In order to differentiate themselves, Genest said, publishers are becoming increasingly author-centric, deploying new technologies that assist authors, such as, collaborative writing tools, improved submission systems, and author dashboards that track articles during the publication process and their reach/citations after release. There are also new ways to make articles more understandable by enhancing their online content with graphics, videos, hyperlinked citations, and research resource identifiers, for instance.
“I’m at the intersection of biomedicine & life”
According to Stephanie Eberle, M.Ed., assistant dean and executive director, BioSci Careers, this course is one of eleven “high visibility” immersion courses that are unique to Stanford. Eberle worked with academic and industry professionals to design these courses (see sidebar) for all Biosciences home programs and related programs. Two former class participants of the scientific communications course commented on how it benefited them.
Rebecca McClellan, sixth-year graduate student, chemistry, is researching polymers that can be used in gene therapy to penetrate cell membranes to deliver mRNA. She is not necessarily someone you would expect to enroll in this course, but McClellan signed up upon the advice of a friend in 2018. She discovered she loved describing the research to non-scientists, “like my mom,” she said.

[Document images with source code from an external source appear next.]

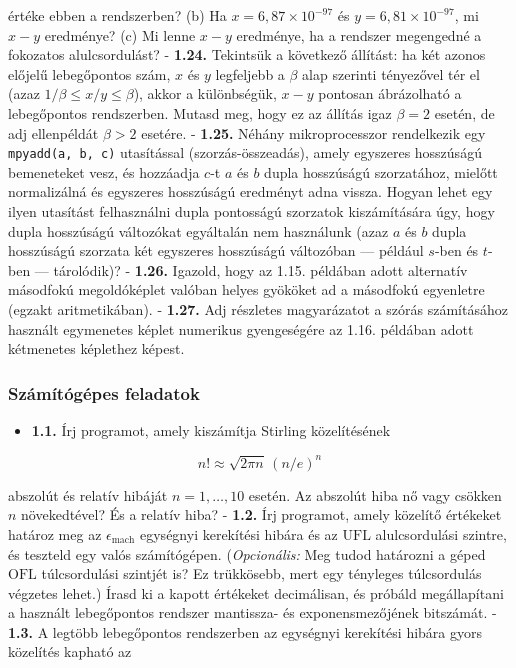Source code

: \documentclass[
  magyar,
  11pt]{article}
\providecommand{\tightlist}{%
  \setlength{\itemsep}{0pt}\setlength{\parskip}{0pt}}
\begin{document}
értéke ebben a rendszerben? (b) Ha \(x = 6{,}87 \times 10^{-97}\) és
\(y = 6{,}81 \times 10^{-97}\), mi \(x - y\) eredménye? (c) Mi lenne
\(x - y\) eredménye, ha a rendszer megengedné a fokozatos
alulcsordulást? - \textbf{1.24.} Tekintsük a következő állítást: ha két
azonos előjelű lebegőpontos szám, \(x\) és \(y\) legfeljebb a \(\beta\)
alap szerinti tényezővel tér el (azaz \(1/\beta \le x/y \le \beta\)),
akkor a különbségük, \(x - y\) pontosan ábrázolható a lebegőpontos
rendszerben. Mutasd meg, hogy ez az állítás igaz \(\beta = 2\) esetén,
de adj ellenpéldát \(\beta > 2\) esetére. - \textbf{1.25.} Néhány
mikroprocesszor rendelkezik egy \texttt{mpyadd(a,\ b,\ c)} utasítással
(szorzás-összeadás), amely egyszeres hosszúságú bemeneteket vesz, és
hozzáadja \(c\)-t \(a\) és \(b\) dupla hosszúságú szorzatához, mielőtt
normalizálná és egyszeres hosszúságú eredményt adna vissza. Hogyan lehet
egy ilyen utasítást felhasználni dupla pontosságú szorzatok
kiszámítására úgy, hogy dupla hosszúságú változókat egyáltalán nem
használunk (azaz \(a\) és \(b\) dupla hosszúságú szorzata két egyszeres
hosszúságú változóban --- például \(s\)-ben és \(t\)-ben --- tárolódik)?
- \textbf{1.26.} Igazold, hogy az 1.15. példában adott alternatív
másodfokú megoldóképlet valóban helyes gyököket ad a másodfokú
egyenletre (egzakt aritmetikában). - \textbf{1.27.} Adj részletes
magyarázatot a szórás számításához használt egymenetes képlet numerikus
gyengeségére az 1.16. példában adott kétmenetes képlethez képest.

\subsubsection{Számítógépes
feladatok}\label{szuxe1muxedtuxf3guxe9pes-feladatok}

\begin{itemize}
\tightlist
\item
  \textbf{1.1.} Írj programot, amely kiszámítja Stirling közelítésének
\end{itemize}

\[n! \approx \sqrt{2\pi n}\,\left(n/e\right)^n\]

abszolút és relatív hibáját \(n = 1, \dots, 10\) esetén. Az abszolút
hiba nő vagy csökken \(n\) növekedtével? És a relatív hiba? -
\textbf{1.2.} Írj programot, amely közelítő értékeket határoz meg az
\(\epsilon_{\text{mach}}\) egységnyi kerekítési hibára és az
\(\text{UFL}\) alulcsordulási szintre, és teszteld egy valós
számítógépen. (\emph{Opcionális:} Meg tudod határozni a géped
\(\text{OFL}\) túlcsordulási szintjét is? Ez trükkösebb, mert egy
tényleges túlcsordulás végzetes lehet.) Írasd ki a kapott értékeket
decimálisan, és próbáld megállapítani a használt lebegőpontos rendszer
mantissza- és exponensmezőjének bitszámát. - \textbf{1.3.} A legtöbb
lebegőpontos rendszerben az egységnyi kerekítési hibára gyors közelítés
kapható az
\end{document}
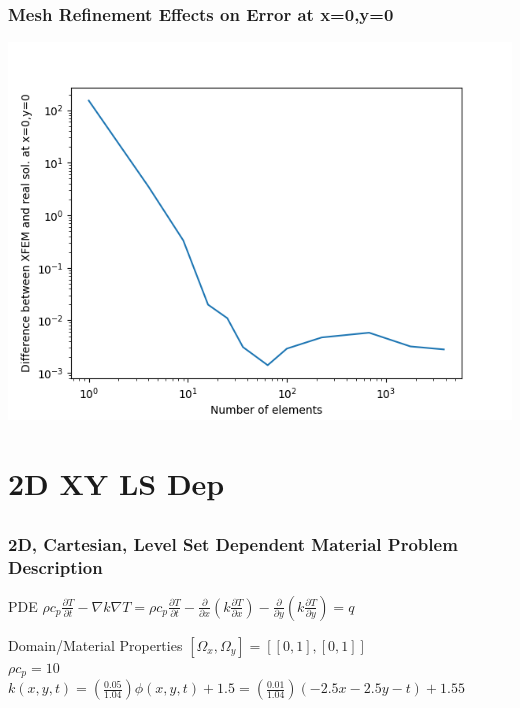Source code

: \documentclass[]{beamer}
\begin{document}
\begin{frame}[t]\frametitle{Mesh Refinement Effects on Error at x=0,y=0}
	\begin{center}
		\includegraphics[scale=0.5]{figures/2D_xy_h1m/2D_xy_homog1mat_neumann_comp}
	\end{center}
\end{frame}

\section{2D XY LS Dep}
\subsection{}
\begin{frame}[t]\frametitle{2D, Cartesian, Level Set Dependent Material Problem Description}
  \begin{block}{PDE}
    $\rho c_p\frac{\partial T}{\partial t} - \nabla k \nabla T = 
    \rho c_p\frac{\partial T}{\partial t} - \frac{\partial}{\partial x}
    \left(k\frac{\partial T}{\partial x}\right) - \frac{\partial}{\partial y}
    \left(k\frac{\partial T}{\partial y}\right)= q$
  \end{block}
  
  \begin{block}{Domain/Material Properties}
  	$[\Omega_x,\Omega_y] = [[0,1],[0,1]]$ \\
  	$\rho c_p = 10$ \\
  	$k(x,y,t) = \left(\frac{0.05}{1.04} \right)\phi(x,y,t) +1.5 = \left(\frac{0.01}{1.04}\right)
  	(-2.5x - 2.5y - t) + 1.55$
  \end{block}
\end{frame}
  
\end{document}
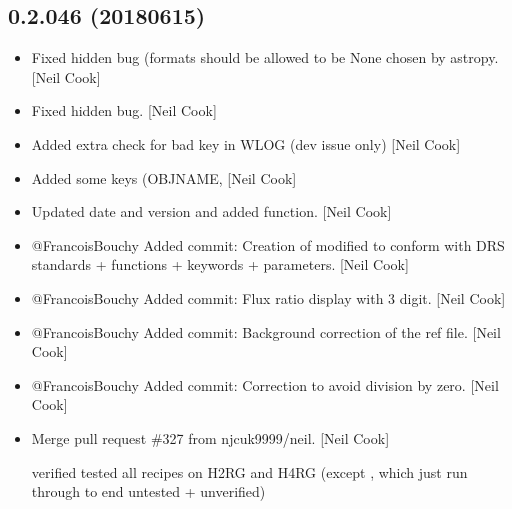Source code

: \documentclass[a4paper,10pt,english]{report}
\begin{document}
\subsection{0.2.046 (2018\sphinxhyphen{}06\sphinxhyphen{}15)}
\label{\detokenize{misc/changelog:id438}}\begin{itemize}
\item {} 
Fixed hidden bug (formats should be allowed to be None \sphinxhyphen{} chosen by
astropy. {[}Neil Cook{]}

\item {} 
Fixed hidden bug. {[}Neil Cook{]}

\item {} 
Added extra check for bad key in WLOG (dev issue only) {[}Neil Cook{]}

\item {} 
Added some keys (OBJNAME,  {[}Neil Cook{]}

\item {} 
Updated date and version and added  function. {[}Neil
Cook{]}

\item {} 
@FrancoisBouchy \sphinxhyphen{} Added commit: Creation of  \sphinxhyphen{}
modified to conform with DRS standards + functions + keywords +
parameters. {[}Neil Cook{]}

\item {} 
@FrancoisBouchy \sphinxhyphen{} Added commit: Flux ratio display with 3 digit. {[}Neil
Cook{]}

\item {} 
@FrancoisBouchy \sphinxhyphen{} Added commit: Background correction of the ref file.
{[}Neil Cook{]}

\item {} 
@FrancoisBouchy \sphinxhyphen{} Added commit: Correction to avoid division by zero.
{[}Neil Cook{]}

\item {} 
Merge pull request \#327 from njcuk9999/neil. {[}Neil Cook{]}

verified \sphinxhyphen{} tested all recipes on H2RG and H4RG (except ,  \sphinxhyphen{} which just run through to end \sphinxhyphen{} untested + unverified)

\end{itemize}
\end{document}
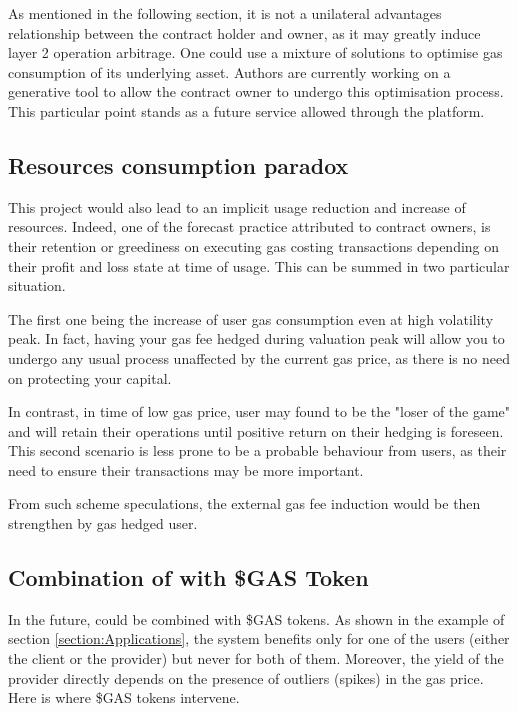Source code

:     As mentioned in the following section, it is not a unilateral advantages relationship between the contract holder and owner, as it may greatly induce layer 2 operation arbitrage. One could use a mixture of solutions to optimise gas consumption of its underlying asset. Authors are currently working on a generative tool to allow the contract owner to undergo this optimisation process. This particular point stands as a future service allowed through the platform. 
     
  \subsection{Resources consumption paradox}

    This project would also lead to an implicit usage reduction and increase of resources. Indeed, one of the forecast practice attributed to contract owners, is their retention or greediness on executing gas costing transactions depending on their profit and loss state at time of usage. This can be summed in two particular situation.
    
    The first one being the increase of user gas consumption even at high volatility peak. In fact, having your gas fee hedged during valuation peak will allow you to undergo any usual process unaffected by the current gas price, as there is no need on protecting your capital.
    
    In contrast, in time of low gas price, user may found to be the "loser of the game" and will retain their operations until positive return on their hedging is foreseen. This second scenario is less prone to be a probable behaviour from users, as their need to ensure their transactions may be more important.
    
    From such scheme speculations, the external gas fee induction would be then strengthen by gas hedged user.
     
 \subsection{Combination of {\projectName} with \$GAS Token} \label{section:future:gas-token}

    In the future, {\projectName} could be combined with \$GAS tokens. As shown in the example of section \ref{section:Applications}, the system benefits only for one of the users (either the client or the provider) but never for both of them.  Moreover, the yield of the provider directly depends on the presence of outliers (spikes) in the gas price. Here is where \$GAS tokens intervene.


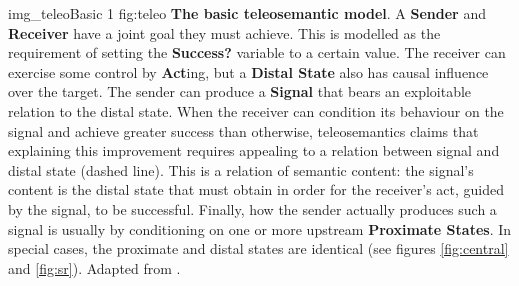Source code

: \begin{myfig}
    {img_teleoBasic} %
    {1} %
    {fig:teleo} %
    {\textbf{The basic teleosemantic model}. 
    A \textbf{Sender} and \textbf{Receiver} have a joint goal they must achieve. 
    This is modelled as the requirement of setting the \textbf{Success?} variable to a certain value. 
    The receiver can exercise some control by \textbf{Act}ing, but a \textbf{Distal State} also has causal influence over the target. 
    The sender can produce a \textbf{Signal} that bears an exploitable relation to the distal state.
    When the receiver can condition its behaviour on the signal and achieve greater success than otherwise, teleosemantics claims that explaining this improvement requires appealing to a relation between signal and distal state (dashed line).
    This is a relation of semantic content: the signal's content is the distal state that must obtain in order for the receiver's act, guided by the signal, to be successful.
    Finally, how the sender actually produces such a signal is usually by conditioning on one or more upstream \textbf{Proximate States}.
    In special cases, the proximate and distal states are identical (see figures \ref{fig:central} and \ref{fig:sr}).
    Adapted from \citet[fig. 6.3, p. 78]{millikan2004varieties}.
    } %
\end{myfig}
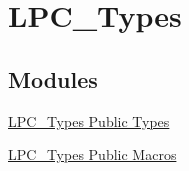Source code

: \hypertarget{group___l_p_c___types}{\section{\-L\-P\-C\-\_\-\-Types}
\label{group___l_p_c___types}
}
\subsection*{\-Modules}
\begin{DoxyCompactItemize}
\item 
\hyperlink{group___l_p_c___types___public___types}{\-L\-P\-C\-\_\-\-Types Public Types}
\item 
\hyperlink{group___l_p_c___types___public___macros}{\-L\-P\-C\-\_\-\-Types Public Macros}
\end{DoxyCompactItemize}
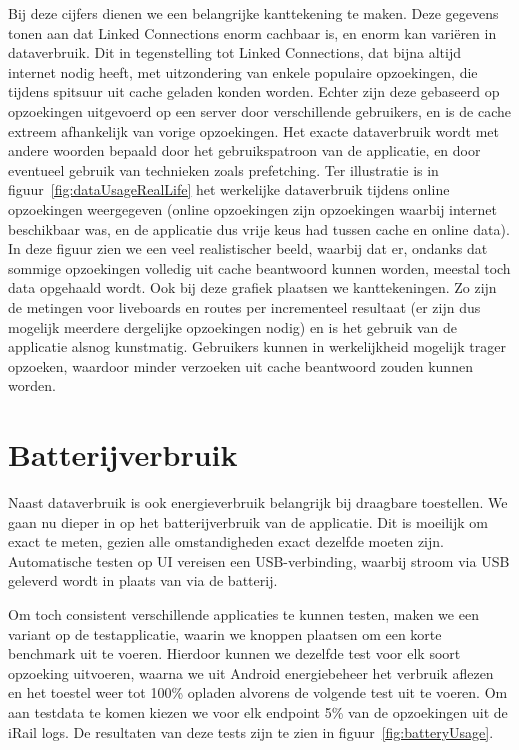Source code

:Bij deze cijfers dienen we een belangrijke kanttekening te maken. Deze gegevens tonen aan dat Linked Connections enorm cachbaar is, en enorm kan variëren in dataverbruik. Dit in tegenstelling tot Linked Connections, dat bijna altijd internet nodig heeft, met uitzondering van enkele populaire opzoekingen, die tijdens spitsuur uit cache geladen konden worden. Echter zijn deze gebaseerd op opzoekingen uitgevoerd op een server door verschillende gebruikers, en is de cache extreem afhankelijk van vorige opzoekingen. Het exacte dataverbruik wordt met andere woorden bepaald door het gebruikspatroon van de applicatie, en door eventueel gebruik van technieken zoals prefetching. Ter illustratie is in figuur~\ref{fig:dataUsageRealLife} het werkelijke dataverbruik tijdens online opzoekingen weergegeven (online opzoekingen zijn opzoekingen waarbij internet beschikbaar was, en de applicatie dus vrije keus had tussen cache en online data). In deze figuur zien we een veel realistischer beeld, waarbij dat er, ondanks dat sommige opzoekingen volledig uit cache beantwoord kunnen worden, meestal toch data opgehaald wordt. Ook bij deze grafiek plaatsen we kanttekeningen. Zo zijn de metingen voor liveboards en routes per incrementeel resultaat (er zijn dus mogelijk meerdere dergelijke opzoekingen nodig) en is het gebruik van de applicatie alsnog kunstmatig. Gebruikers kunnen in werkelijkheid mogelijk trager opzoeken, waardoor minder verzoeken uit cache beantwoord zouden kunnen worden.


\section{Batterijverbruik}
Naast dataverbruik is ook energieverbruik belangrijk bij draagbare toestellen. We gaan nu dieper in op het batterijverbruik van de applicatie. Dit is moeilijk om exact te meten, gezien alle omstandigheden exact dezelfde moeten zijn. Automatische testen op UI vereisen een USB-verbinding, waarbij stroom via USB geleverd wordt in plaats van via de batterij. 

Om toch consistent verschillende applicaties te kunnen testen, maken we een variant op de testapplicatie, waarin we knoppen plaatsen om een korte benchmark uit te voeren. Hierdoor kunnen we dezelfde test voor elk soort opzoeking uitvoeren, waarna we uit Android energiebeheer het verbruik aflezen en het toestel weer tot 100\% opladen alvorens de volgende test uit te voeren. Om aan testdata te komen kiezen we voor elk endpoint 5\% van de opzoekingen uit de iRail logs. De resultaten van deze tests zijn te zien in figuur~\ref{fig:batteryUsage}.

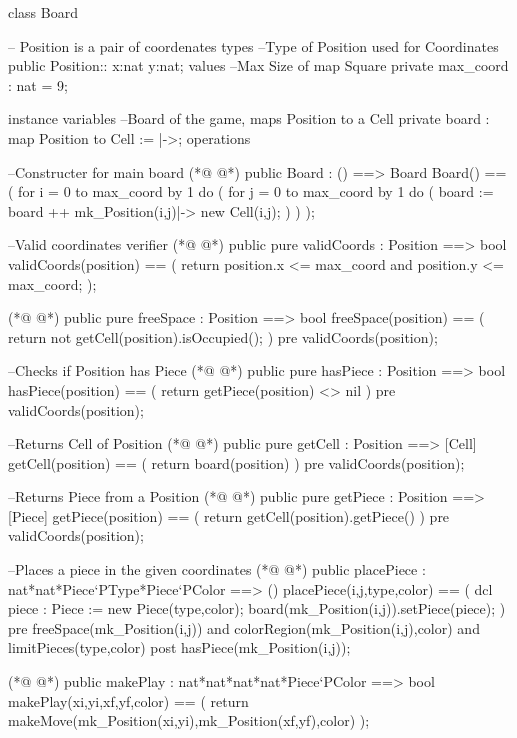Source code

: \begin{vdmpp}[breaklines=true]
class Board

-- Position is a pair of coordenates
types
  --Type of Position used for Coordinates
  public Position:: x:nat  y:nat;
values
  --Max Size of map Square
  private max_coord : nat = 9;
  
instance variables
 --Board of the game, maps Position to a Cell
 private board : map Position to Cell := {|->};
operations

  --Constructer for main board
(*@
\label{Board:17}
@*)
  public Board : () ==> Board
   Board() ==
   (
    for i = 0 to max_coord by 1 do
    (
     for j = 0 to max_coord by 1 do
     (
       board := board ++ {mk_Position(i,j)|-> new Cell(i,j)};
     )
    )
  );

 --Valid coordinates verifier
(*@
\label{validCoords:30}
@*)
  public pure validCoords : Position ==> bool
  validCoords(position) ==
  (
   return position.x <= max_coord and position.y <= max_coord;
  );
  
(*@
\label{freeSpace:36}
@*)
  public pure freeSpace : Position ==> bool
  freeSpace(position) == 
  (
   return not getCell(position).isOccupied();
  )
  pre validCoords(position);
  
  --Checks if Position has Piece
(*@
\label{hasPiece:44}
@*)
  public pure hasPiece : Position ==> bool
  hasPiece(position) == 
  (
  return getPiece(position) <> nil
  )
 pre validCoords(position);
  
  --Returns Cell of Position
(*@
\label{getCell:52}
@*)
  public pure getCell : Position ==> [Cell]
  getCell(position) == 
  (
  return board(position)
  )
  pre validCoords(position);
  
  --Returns Piece from a Position
(*@
\label{getPiece:60}
@*)
  public pure getPiece : Position ==> [Piece]
  getPiece(position) == 
  (
  return getCell(position).getPiece()
  )
  pre validCoords(position);
  
  --Places a piece in the given coordinates
(*@
\label{placePiece:68}
@*)
  public placePiece : nat*nat*Piece`PType*Piece`PColor ==> ()
  placePiece(i,j,type,color) == 
  (
   dcl piece : Piece := new Piece(type,color);
   board(mk_Position(i,j)).setPiece(piece);
  )
  pre freeSpace(mk_Position(i,j)) and colorRegion(mk_Position(i,j),color) and limitPieces(type,color)
  post hasPiece(mk_Position(i,j));
  
(*@
\label{makePlay:77}
@*)
  public makePlay : nat*nat*nat*nat*Piece`PColor ==> bool
  makePlay(xi,yi,xf,yf,color) == 
  (
   return makeMove(mk_Position(xi,yi),mk_Position(xf,yf),color)
  );
  

\end{vdmpp}
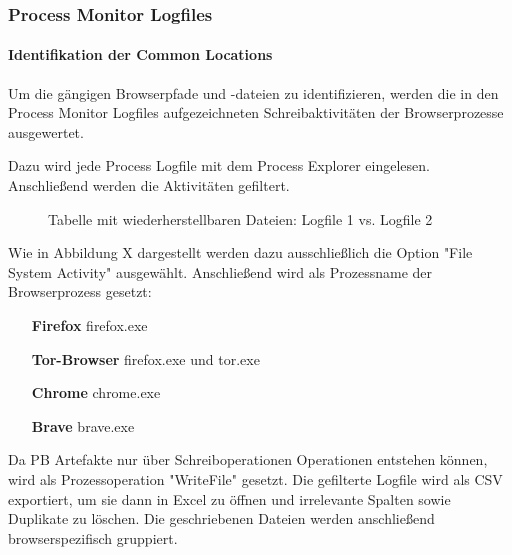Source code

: \subsubsection*{Process Monitor Logfiles}
\label{subsubsection:methodik-datenanalyse-commonlocations-processmonitorlogfiles}
\paragraph*{Identifikation der Common Locations}
Um die gängigen Browserpfade und -dateien zu identifizieren, werden die in den Process Monitor Logfiles aufgezeichneten Schreibaktivitäten der Browserprozesse ausgewertet.

Dazu wird jede Process Logfile mit dem Process Explorer eingelesen. Anschließend werden die Aktivitäten gefiltert.
\begin{figure}[h!]
	\centerline{}
	\caption{Tabelle mit wiederherstellbaren Dateien: Logfile 1 vs. Logfile 2}
\end{figure}
Wie in Abbildung X dargestellt werden dazu ausschließlich die Option "File System Activity" ausgewählt.
Anschließend wird als Prozessname der Browserprozess gesetzt:
\begin{itemize}
\item[\textbf{Firefox}] firefox.exe
\item[\textbf{Tor-Browser}] firefox.exe und tor.exe
\item[\textbf{Chrome}] chrome.exe
\item[\textbf{Brave}] brave.exe
\end{itemize}
Da PB Artefakte nur über Schreiboperationen Operationen entstehen können, wird als Prozessoperation "WriteFile" gesetzt.
Die gefilterte Logfile wird als CSV exportiert, um sie dann in Excel zu öffnen und irrelevante Spalten sowie Duplikate zu löschen.
Die geschriebenen Dateien werden anschließend browserspezifisch gruppiert.

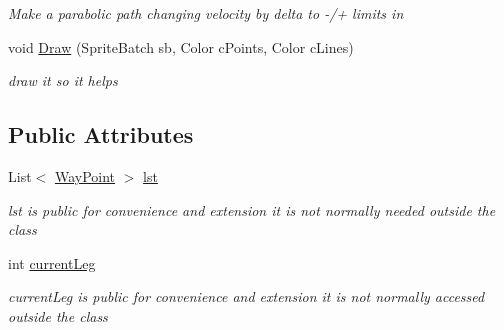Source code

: \begin{DoxyCompactItemize}
\begin{DoxyCompactList}\small\item\em Make a parabolic path changing velocity by delta to -\//+ limits in \end{DoxyCompactList}\item 
void \mbox{\hyperlink{class_r_c___framework_1_1_way_point_list_aefa55485666e631b2ef38e634f8cf27e}{Draw}} (Sprite\+Batch sb, Color c\+Points, Color c\+Lines)
\begin{DoxyCompactList}\small\item\em draw it so it helps \end{DoxyCompactList}\end{DoxyCompactItemize}
\subsection*{Public Attributes}
\begin{DoxyCompactItemize}
\item 
List$<$ \mbox{\hyperlink{class_r_c___framework_1_1_way_point}{Way\+Point}} $>$ \mbox{\hyperlink{class_r_c___framework_1_1_way_point_list_a4d619d6c2ba2451d3a4be093264fd748}{lst}}
\begin{DoxyCompactList}\small\item\em lst is public for convenience and extension it is not normally needed outside the class \end{DoxyCompactList}\item 
int \mbox{\hyperlink{class_r_c___framework_1_1_way_point_list_a2ba972fa03f1cecf550ae7e3a0005131}{current\+Leg}}
\begin{DoxyCompactList}\small\item\em current\+Leg is public for convenience and extension it is not normally accessed outside the class \end{DoxyCompactList}\end{DoxyCompactItemize}
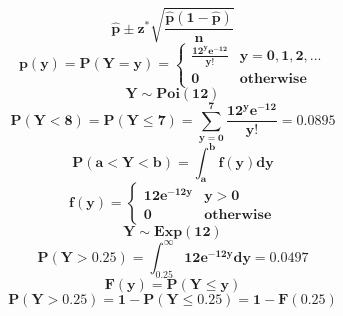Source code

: \documentclass[12pt,portrait,semhelv,semrot]{article}
\begin{document}
{{$$\boldsymbol{\hat{p}\pm z^{*} \sqrt{\frac{\hat{p}(1-\hat{p})}{n}}}$$
$$\boldsymbol{p(y) = P(Y=y) = \begin{cases} \frac{12^y e^{-12}}{y!} & y = 0, 1, 2, ... \\ 0 & \mbox{otherwise}\end{cases}}$$
$$\boldsymbol{Y\sim Poi(12)}$$
$$\boldsymbol{P(Y<8) = P(Y\leq 7) = \sum_{y=0}^{7}\frac{12^y e^{-12}}{y!}} = 0.0895$$
$$\boldsymbol{P(a < Y < b) = \int_a^b f(y)dy}$$
$$\boldsymbol{f(y) = \begin{cases} 12e^{-12y} & y > 0 \\ 0 & \mbox{otherwise}\end{cases}}$$
$$\boldsymbol{Y\sim Exp(12)}$$
$$\boldsymbol{P(Y > 0.25) = \int_{0.25}^{\infty} 12e^{-12y}dy = 0.0497}$$
$$\boldsymbol{F(y) = P(Y\leq y)}$$
$$\boldsymbol{P(Y > 0.25) = 1-P(Y\leq 0.25) = 1 - F(0.25)}$$
}}
\end{document}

“It’s easy to think of yourself just within the context of other scientists,” McClellan said. “I wanted to look outside my home program to learn about jobs where scientists work. At first, I felt I had to justify taking the time. But then I thought, I’m a trainee, and that’s what I’m supposed to be doing. I’m trying to learn as much as I can!”
Now, she is working part-time in science communications for Stanford ChEM-H, penning articles about mucin proteins and their role in the flu and Covid-19.
“We need to think holistically about how our scientific training is important for many positions throughout science. Consider all the non-traditional jobs in marketing, research administration, policy, development, and non-profit, that need our scientific skills,” said McClellan. What are her future aspirations? She would like to work across multiple disciplines, ensuring the coordination of people, resources and projects. “I want to be a bridge between the ideas and the people.”
Another of Adams and Sainani’s proteges, Jonathan Wosen, PhD, 2019, immunology, now covers biotechnology for one of the nation’s major metropolitan newspapers, the San Diego Union-Tribune. Joining as the pandemic broke out, Wosen covers how San Diego’s research institutes and biotech industry are racing to develop Covid-19 vaccines, tests and treatments. His timing, coupled with his background in immunology, could not have been better.
“Every day, I get to use my passion for science and storytelling to tell interesting, important stories about how science impacts people’s lives,” Wosen said. “It’s an honor, a privilege and, above all, a ton of fun.”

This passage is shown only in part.